■ **Work order**: Please return every line in the following data that includes the string "installed".

■ **Provided records**:
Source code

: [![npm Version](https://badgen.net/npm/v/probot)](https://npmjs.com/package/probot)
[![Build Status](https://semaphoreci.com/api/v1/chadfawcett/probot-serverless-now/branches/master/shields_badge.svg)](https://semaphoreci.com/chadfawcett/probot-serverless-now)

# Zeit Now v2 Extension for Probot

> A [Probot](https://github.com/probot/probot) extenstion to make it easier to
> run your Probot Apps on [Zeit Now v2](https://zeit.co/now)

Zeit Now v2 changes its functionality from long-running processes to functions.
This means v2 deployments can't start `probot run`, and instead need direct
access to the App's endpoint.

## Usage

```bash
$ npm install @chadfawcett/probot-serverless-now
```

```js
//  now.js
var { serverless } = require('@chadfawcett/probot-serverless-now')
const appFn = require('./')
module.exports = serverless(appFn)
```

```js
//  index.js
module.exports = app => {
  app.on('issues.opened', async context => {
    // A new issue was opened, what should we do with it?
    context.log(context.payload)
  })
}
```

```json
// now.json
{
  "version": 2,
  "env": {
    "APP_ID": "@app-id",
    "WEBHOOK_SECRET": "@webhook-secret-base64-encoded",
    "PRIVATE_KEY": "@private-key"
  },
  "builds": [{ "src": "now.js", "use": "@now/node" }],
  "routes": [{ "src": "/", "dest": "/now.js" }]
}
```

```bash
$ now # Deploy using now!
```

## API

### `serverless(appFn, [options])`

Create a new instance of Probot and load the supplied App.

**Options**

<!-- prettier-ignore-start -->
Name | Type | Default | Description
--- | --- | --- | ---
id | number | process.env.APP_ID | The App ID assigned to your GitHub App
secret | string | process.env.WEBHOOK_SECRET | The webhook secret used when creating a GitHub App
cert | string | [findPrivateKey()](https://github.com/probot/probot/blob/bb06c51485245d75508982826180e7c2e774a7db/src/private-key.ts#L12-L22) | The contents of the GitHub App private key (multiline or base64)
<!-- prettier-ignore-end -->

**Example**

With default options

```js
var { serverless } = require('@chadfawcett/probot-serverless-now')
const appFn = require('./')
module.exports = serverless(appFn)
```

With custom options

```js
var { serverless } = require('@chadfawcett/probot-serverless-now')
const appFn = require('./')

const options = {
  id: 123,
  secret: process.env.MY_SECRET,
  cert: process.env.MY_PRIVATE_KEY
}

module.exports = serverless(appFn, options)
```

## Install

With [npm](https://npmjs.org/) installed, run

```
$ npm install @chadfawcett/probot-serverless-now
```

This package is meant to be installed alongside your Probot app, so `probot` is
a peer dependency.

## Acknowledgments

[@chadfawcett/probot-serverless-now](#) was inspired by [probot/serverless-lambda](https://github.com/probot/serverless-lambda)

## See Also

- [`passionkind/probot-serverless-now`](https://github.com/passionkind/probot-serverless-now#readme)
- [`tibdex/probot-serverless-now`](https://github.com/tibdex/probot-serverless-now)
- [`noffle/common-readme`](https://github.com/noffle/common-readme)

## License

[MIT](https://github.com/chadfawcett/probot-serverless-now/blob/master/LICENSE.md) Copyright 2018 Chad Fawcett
--
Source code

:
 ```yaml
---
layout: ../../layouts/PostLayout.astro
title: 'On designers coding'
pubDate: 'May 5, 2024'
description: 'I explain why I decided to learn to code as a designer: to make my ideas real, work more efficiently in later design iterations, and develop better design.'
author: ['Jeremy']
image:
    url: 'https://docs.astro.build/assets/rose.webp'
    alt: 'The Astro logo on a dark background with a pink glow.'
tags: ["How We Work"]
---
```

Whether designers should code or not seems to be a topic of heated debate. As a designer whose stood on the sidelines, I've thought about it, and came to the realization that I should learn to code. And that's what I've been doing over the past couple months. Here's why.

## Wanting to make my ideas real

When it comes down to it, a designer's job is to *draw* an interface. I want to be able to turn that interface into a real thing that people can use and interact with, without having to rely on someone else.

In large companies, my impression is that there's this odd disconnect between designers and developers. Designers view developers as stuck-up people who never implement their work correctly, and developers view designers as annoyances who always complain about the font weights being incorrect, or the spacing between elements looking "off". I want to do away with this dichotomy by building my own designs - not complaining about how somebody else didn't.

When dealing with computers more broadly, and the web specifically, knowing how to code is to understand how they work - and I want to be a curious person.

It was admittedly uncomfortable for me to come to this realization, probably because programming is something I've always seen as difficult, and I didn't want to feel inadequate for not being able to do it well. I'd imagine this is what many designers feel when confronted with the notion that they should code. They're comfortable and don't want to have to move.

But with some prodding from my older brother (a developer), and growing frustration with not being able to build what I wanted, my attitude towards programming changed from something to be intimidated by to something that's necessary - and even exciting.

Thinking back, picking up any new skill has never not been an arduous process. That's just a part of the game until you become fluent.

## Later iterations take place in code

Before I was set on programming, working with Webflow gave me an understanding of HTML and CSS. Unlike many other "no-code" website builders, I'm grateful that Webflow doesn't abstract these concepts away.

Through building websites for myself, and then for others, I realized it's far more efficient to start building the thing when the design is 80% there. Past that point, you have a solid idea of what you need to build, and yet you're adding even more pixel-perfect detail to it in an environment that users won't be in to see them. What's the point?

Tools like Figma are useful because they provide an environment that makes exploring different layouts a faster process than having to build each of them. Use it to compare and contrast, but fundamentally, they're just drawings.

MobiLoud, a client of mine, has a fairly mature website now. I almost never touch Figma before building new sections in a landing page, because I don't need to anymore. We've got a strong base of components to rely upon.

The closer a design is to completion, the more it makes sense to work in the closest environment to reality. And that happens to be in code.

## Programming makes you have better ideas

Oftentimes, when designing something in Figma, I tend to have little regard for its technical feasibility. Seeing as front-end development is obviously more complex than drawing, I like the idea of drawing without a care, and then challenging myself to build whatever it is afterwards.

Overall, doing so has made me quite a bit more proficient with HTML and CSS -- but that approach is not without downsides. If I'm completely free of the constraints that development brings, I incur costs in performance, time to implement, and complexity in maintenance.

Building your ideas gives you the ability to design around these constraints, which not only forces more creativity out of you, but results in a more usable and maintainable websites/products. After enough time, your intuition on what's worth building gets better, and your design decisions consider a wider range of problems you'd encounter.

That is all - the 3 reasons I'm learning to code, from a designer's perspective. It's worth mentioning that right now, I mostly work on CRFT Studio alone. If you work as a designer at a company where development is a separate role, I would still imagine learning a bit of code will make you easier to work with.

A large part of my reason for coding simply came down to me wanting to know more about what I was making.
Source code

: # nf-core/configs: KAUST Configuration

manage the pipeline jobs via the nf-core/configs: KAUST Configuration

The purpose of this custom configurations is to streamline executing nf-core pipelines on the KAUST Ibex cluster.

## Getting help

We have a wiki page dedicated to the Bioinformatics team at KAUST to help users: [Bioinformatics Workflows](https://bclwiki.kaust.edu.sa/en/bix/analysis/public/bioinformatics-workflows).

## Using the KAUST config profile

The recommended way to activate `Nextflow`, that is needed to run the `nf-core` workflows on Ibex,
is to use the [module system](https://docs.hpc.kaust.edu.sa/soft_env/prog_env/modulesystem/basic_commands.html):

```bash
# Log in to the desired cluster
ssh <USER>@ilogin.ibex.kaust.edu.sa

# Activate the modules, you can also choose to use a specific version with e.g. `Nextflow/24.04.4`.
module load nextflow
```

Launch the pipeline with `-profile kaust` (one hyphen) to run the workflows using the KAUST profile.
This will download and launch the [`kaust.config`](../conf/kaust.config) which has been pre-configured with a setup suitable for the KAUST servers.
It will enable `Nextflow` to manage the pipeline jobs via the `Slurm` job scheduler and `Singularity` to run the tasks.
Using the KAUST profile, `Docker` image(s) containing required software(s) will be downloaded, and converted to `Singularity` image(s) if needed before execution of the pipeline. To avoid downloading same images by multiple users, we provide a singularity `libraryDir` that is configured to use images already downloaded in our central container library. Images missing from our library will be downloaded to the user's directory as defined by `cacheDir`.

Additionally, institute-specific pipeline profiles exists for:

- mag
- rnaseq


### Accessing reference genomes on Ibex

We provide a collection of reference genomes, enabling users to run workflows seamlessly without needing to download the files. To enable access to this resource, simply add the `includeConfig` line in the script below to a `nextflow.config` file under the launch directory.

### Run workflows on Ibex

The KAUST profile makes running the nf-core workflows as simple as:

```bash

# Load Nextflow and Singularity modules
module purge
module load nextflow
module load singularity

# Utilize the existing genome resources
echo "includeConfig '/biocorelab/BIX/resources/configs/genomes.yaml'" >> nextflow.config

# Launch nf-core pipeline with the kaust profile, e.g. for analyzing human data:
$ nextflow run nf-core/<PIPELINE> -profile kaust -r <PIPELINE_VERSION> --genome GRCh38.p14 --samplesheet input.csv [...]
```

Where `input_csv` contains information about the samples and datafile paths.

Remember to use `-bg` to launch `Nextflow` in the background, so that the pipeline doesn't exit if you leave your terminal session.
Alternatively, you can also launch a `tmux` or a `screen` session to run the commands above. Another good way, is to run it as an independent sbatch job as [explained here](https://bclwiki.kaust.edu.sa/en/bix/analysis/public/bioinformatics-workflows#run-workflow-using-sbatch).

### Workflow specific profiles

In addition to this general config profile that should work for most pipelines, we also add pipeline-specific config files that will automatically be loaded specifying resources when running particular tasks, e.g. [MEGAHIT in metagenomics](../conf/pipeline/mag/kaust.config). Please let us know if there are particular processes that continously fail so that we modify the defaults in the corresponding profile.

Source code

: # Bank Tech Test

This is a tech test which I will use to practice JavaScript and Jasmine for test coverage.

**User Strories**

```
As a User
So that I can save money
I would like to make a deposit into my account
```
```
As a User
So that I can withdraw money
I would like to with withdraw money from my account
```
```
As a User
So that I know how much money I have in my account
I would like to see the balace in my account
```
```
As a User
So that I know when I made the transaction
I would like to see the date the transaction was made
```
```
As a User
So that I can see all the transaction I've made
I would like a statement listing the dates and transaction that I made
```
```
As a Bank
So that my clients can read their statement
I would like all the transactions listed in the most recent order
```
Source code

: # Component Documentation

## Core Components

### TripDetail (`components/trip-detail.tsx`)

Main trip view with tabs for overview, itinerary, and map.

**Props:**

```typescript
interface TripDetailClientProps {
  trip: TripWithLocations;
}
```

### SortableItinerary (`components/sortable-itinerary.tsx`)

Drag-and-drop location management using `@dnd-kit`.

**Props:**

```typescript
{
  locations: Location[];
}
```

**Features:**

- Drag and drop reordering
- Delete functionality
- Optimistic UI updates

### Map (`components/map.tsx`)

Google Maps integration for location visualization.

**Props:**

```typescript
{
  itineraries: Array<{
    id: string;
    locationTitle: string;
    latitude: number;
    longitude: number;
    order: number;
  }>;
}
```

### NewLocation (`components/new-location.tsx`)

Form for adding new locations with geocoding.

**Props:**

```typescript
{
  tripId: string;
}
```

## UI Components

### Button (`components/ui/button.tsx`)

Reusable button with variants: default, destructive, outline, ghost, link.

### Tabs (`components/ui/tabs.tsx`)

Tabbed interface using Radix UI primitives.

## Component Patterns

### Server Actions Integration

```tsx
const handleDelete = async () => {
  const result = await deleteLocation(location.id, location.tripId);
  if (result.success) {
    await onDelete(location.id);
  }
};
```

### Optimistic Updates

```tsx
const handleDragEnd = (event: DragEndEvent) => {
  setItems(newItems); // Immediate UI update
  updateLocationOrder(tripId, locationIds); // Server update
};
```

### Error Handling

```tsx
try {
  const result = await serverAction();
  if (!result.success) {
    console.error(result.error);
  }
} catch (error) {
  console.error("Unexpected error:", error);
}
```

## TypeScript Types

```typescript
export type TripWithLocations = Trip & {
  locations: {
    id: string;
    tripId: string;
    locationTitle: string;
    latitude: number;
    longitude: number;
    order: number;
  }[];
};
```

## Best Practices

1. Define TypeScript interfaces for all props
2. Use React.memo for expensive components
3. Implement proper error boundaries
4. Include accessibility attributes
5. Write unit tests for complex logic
--
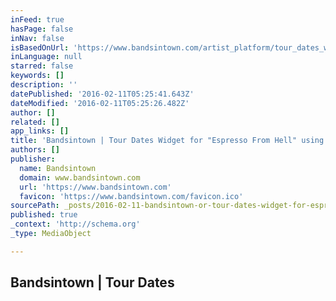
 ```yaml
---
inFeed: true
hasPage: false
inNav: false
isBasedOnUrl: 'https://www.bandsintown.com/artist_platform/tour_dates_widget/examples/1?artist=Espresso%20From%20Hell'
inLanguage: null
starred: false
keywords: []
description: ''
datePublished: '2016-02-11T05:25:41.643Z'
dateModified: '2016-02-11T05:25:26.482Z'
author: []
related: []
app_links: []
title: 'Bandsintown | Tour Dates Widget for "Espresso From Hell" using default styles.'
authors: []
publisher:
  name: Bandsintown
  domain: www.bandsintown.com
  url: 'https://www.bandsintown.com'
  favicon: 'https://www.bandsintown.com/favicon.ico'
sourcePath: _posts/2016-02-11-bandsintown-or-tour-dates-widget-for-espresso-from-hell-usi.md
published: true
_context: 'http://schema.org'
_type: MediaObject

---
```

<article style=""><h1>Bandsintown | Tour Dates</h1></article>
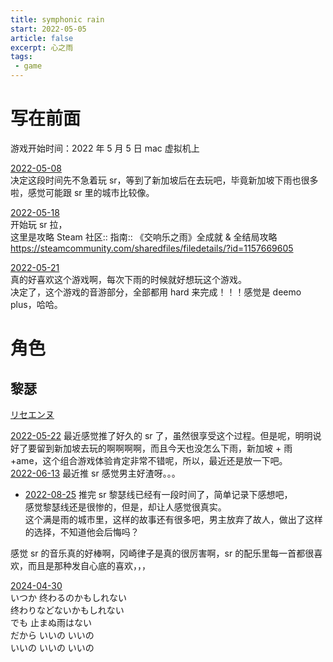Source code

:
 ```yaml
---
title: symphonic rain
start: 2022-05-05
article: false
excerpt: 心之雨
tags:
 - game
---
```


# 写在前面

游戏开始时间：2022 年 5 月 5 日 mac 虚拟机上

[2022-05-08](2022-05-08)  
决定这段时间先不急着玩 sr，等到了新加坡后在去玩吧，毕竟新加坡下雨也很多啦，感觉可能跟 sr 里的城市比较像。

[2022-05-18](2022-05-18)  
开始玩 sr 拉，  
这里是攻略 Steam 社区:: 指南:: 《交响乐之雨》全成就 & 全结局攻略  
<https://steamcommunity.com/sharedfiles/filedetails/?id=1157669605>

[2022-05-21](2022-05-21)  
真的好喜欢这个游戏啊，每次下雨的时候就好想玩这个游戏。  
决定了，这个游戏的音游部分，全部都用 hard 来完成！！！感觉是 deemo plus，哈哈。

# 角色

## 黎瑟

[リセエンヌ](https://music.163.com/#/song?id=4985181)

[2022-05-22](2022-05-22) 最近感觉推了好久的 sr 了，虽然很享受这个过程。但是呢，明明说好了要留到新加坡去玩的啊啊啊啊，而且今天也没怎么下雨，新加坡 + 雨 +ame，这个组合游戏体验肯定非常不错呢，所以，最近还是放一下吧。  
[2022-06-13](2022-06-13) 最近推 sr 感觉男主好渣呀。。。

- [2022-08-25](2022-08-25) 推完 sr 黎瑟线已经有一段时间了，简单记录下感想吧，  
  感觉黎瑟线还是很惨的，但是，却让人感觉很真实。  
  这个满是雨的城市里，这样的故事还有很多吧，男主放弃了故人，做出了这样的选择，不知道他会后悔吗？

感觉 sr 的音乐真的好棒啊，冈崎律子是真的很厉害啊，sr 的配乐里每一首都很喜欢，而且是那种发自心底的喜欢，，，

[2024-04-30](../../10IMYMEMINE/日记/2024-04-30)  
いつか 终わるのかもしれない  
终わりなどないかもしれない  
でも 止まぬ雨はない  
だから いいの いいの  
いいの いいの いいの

■ **Answer for this exercise**:
With [npm](https://npmjs.org/) installed, run
This package is meant to be installed alongside your Probot app, so `probot` is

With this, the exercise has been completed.